Can’t anyone write?
I realize that bitching and moaning about the state of the English language is old hat but I’m concerned. I work with some of the smartest people I’ve met in eons and yet when I look at the lazy drafts I receive – which aren’t well thought out nor are they really given the merit they deserve – all I can think of is: I’ll pay big money for a writer who needs zero edits.
This would be the first time in six months of writing this column that I’m calling out to the readers. Do you have a hankering to place creative, collaborative and cool words on paper to communicate messages to the world? Then freaking call me. I’m in The Book.
I’m in a service business that communicates sensitive and timely issues. And yet whenever someone shows me a letter, press release, idea, Point of View document, or memo, it’s filled with sentences that are garbled, unoriginal ideas and bad grammar.
Without demeaning the people I know, let’s review in their words why people in Generation Zero (ages 21– 33) don’t write in case you don’t know...
- Accountability is the word, not Grease... I mean, someone else will catch the mistakes and I’m really busy.
- Words are hard to find, you have to actually stop and consider ‘em
- To use clichés is so much easier than making yourself sound original.
- Why bother? I mean, really.

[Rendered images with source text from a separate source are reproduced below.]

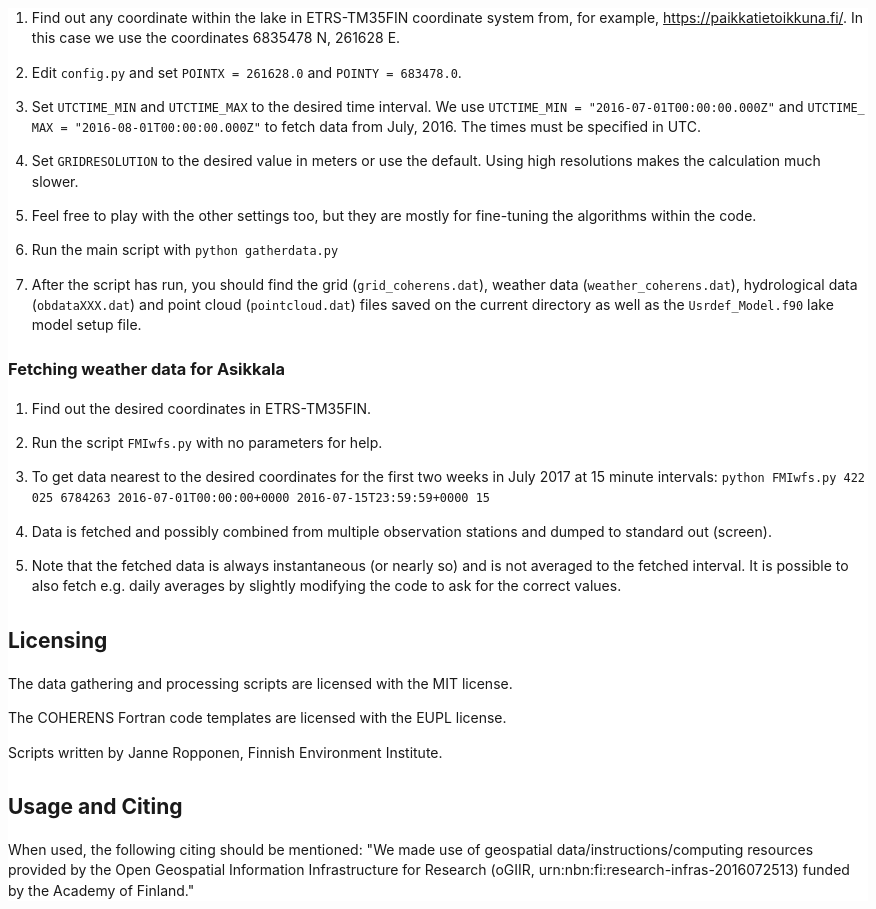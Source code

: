 1. Find out any coordinate within the lake in ETRS-TM35FIN coordinate system
from, for example, https://paikkatietoikkuna.fi/. In this case we use the
coordinates 6835478 N, 261628 E.

2. Edit `config.py` and set `POINTX = 261628.0` and `POINTY = 683478.0`.

3. Set `UTCTIME_MIN` and `UTCTIME_MAX` to the desired time interval. We use
`UTCTIME_MIN = "2016-07-01T00:00:00.000Z"` and 
`UTCTIME_MAX = "2016-08-01T00:00:00.000Z"` to fetch data from July, 2016.
The times must be specified in UTC.

4. Set `GRIDRESOLUTION` to the desired value in meters or use the default.
Using high resolutions makes the calculation much slower.

5. Feel free to play with the other settings too, but they are mostly for
fine-tuning the algorithms within the code.

6. Run the main script with `python gatherdata.py`

7. After the script has run, you should find the grid (`grid_coherens.dat`), 
weather data (`weather_coherens.dat`), hydrological data (`obdataXXX.dat`) 
and point cloud (`pointcloud.dat`) files saved on the current directory
as well as the `Usrdef_Model.f90` lake model setup file.

### Fetching weather data for Asikkala

1. Find out the desired coordinates in ETRS-TM35FIN.

2. Run the script `FMIwfs.py` with no parameters for help.

3. To get data nearest to the desired coordinates for the first two weeks
in July 2017 at 15 minute intervals:
`python FMIwfs.py 422025 6784263 2016-07-01T00:00:00+0000 2016-07-15T23:59:59+0000 15`

4. Data is fetched and possibly combined from multiple observation stations
and dumped to standard out (screen).

5. Note that the fetched data is always instantaneous (or nearly so) and is not averaged
to the fetched interval. It is possible to also fetch e.g. daily averages by slightly
modifying the code to ask for the correct values.


## Licensing

The data gathering and processing scripts are licensed with the MIT license.

The COHERENS Fortran code templates are licensed with the EUPL license.

Scripts written by Janne Ropponen, Finnish Environment Institute.


## Usage and Citing

When used, the following citing should be mentioned: "We made use of geospatial
data/instructions/computing resources provided by the Open Geospatial
Information Infrastructure for Research (oGIIR,
urn:nbn:fi:research-infras-2016072513) funded by the Academy of Finland."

If you kind of get what I mean haven’t I won?
- The truth is (not): “No one reads these.” “The client doesn’t care” :”Let’s just get it done”
- Our job is to talk, not write. [That’s the funniest one.]
- Spelling is such a pain. Spell Check is hard to use, with all those squiggly lines.
- The language is easier on IM. Didn’t I sms that to you a little while ago? Why did you not response (sic), LOL?
- My boss’s outlandish expression of horror is fun to see and it seems to be the only exercise he gets, man.
- “I don’t need to learn anything, I know it all. Don’t I? I mean, Mom told me that.”
- The old farts working here know this stuff much better – they’ll have a go at it..
If you think it's frustrating to spend every other minute editing someone else’s sloppy work that is purely done to get it done (a guy who worked for me once muttered: “Don’t make such a big deal out of it just because it’s only sort of good”) then you are right.
With that in mind, I’ve decided to retire from my business of Public Relations and devote my remaining years on Earth to online tutoring of kids (ages 0 to 29) who want to write better. Get in touch. I’m only a third kidding.